___ DATASET EXTRACT

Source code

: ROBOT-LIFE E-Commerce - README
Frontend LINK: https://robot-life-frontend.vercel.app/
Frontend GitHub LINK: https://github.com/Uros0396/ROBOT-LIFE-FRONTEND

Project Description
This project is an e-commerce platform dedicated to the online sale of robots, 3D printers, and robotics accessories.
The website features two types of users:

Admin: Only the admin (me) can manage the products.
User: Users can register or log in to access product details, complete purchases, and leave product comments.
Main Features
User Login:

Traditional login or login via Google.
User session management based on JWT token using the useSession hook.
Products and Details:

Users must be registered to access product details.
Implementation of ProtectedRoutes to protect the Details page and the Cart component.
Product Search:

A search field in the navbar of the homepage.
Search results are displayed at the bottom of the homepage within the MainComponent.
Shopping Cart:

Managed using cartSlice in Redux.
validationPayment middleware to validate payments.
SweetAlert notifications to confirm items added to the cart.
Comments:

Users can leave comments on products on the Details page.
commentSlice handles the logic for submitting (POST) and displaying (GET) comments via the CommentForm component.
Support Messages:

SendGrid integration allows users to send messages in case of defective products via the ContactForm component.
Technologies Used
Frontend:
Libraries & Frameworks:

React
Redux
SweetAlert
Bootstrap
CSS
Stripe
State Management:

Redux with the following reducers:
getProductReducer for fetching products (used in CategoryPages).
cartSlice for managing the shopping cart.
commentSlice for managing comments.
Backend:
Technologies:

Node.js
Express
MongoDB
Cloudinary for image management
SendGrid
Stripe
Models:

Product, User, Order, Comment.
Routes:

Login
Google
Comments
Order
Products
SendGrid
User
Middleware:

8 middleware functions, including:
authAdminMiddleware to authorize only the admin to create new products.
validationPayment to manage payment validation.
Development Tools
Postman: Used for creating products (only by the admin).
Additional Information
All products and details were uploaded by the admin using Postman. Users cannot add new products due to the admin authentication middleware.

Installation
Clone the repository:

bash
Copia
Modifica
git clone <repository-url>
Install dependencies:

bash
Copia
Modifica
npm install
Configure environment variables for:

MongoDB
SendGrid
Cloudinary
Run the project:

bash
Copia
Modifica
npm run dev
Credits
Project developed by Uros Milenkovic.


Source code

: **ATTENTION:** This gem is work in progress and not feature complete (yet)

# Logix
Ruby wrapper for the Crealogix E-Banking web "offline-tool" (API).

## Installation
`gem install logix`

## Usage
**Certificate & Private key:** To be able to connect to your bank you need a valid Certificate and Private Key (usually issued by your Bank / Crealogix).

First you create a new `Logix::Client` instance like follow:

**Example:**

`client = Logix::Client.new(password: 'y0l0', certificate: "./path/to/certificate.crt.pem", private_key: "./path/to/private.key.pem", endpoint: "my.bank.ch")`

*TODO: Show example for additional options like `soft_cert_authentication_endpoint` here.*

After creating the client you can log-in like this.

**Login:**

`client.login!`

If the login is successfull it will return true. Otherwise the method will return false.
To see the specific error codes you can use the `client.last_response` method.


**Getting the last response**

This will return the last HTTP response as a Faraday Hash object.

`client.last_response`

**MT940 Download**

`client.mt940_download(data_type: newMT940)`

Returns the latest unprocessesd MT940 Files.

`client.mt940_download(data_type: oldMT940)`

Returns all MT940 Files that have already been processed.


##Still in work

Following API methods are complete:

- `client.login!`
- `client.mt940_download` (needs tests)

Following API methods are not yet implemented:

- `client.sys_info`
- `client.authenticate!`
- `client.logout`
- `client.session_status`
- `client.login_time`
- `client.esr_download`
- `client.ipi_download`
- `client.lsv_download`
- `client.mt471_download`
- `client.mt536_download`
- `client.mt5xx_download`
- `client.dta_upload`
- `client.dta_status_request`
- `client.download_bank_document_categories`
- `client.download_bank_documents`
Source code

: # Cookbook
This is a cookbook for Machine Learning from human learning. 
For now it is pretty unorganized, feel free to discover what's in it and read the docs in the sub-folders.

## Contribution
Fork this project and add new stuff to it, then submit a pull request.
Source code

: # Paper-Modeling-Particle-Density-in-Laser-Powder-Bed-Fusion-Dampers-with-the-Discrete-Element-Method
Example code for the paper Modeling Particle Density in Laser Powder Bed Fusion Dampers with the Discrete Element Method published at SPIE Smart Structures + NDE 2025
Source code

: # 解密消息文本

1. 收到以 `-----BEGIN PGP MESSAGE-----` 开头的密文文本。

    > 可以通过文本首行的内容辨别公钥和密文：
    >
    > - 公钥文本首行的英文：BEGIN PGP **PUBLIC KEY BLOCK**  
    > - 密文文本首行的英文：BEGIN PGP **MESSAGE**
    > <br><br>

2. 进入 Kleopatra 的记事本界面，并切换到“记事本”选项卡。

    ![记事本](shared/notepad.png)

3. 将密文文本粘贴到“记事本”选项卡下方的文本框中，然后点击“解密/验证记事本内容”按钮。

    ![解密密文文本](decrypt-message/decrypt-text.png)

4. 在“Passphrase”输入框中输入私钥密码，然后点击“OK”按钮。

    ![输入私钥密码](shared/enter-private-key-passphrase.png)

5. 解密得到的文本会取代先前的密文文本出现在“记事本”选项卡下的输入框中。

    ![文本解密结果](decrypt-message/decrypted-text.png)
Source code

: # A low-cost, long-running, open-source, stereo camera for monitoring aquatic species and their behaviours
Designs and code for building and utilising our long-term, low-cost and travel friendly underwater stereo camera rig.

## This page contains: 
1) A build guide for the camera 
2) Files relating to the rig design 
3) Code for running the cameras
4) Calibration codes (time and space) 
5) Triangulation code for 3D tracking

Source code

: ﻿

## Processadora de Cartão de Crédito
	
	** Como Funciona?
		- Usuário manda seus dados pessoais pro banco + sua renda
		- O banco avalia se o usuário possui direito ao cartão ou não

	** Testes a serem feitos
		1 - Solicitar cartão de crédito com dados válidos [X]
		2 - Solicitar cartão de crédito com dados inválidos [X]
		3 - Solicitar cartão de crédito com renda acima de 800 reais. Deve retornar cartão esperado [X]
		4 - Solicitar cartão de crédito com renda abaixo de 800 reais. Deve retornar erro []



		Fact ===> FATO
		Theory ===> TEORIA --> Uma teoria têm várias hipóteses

______

TASK PROMPT: Every line above with the string "BEGIN" in it needs to be copied.

ANSWER BELOW:
1. 收到以 `-----BEGIN PGP MESSAGE-----` 开头的密文文本。
    > - 公钥文本首行的英文：BEGIN PGP **PUBLIC KEY BLOCK**  
    > - 密文文本首行的英文：BEGIN PGP **MESSAGE**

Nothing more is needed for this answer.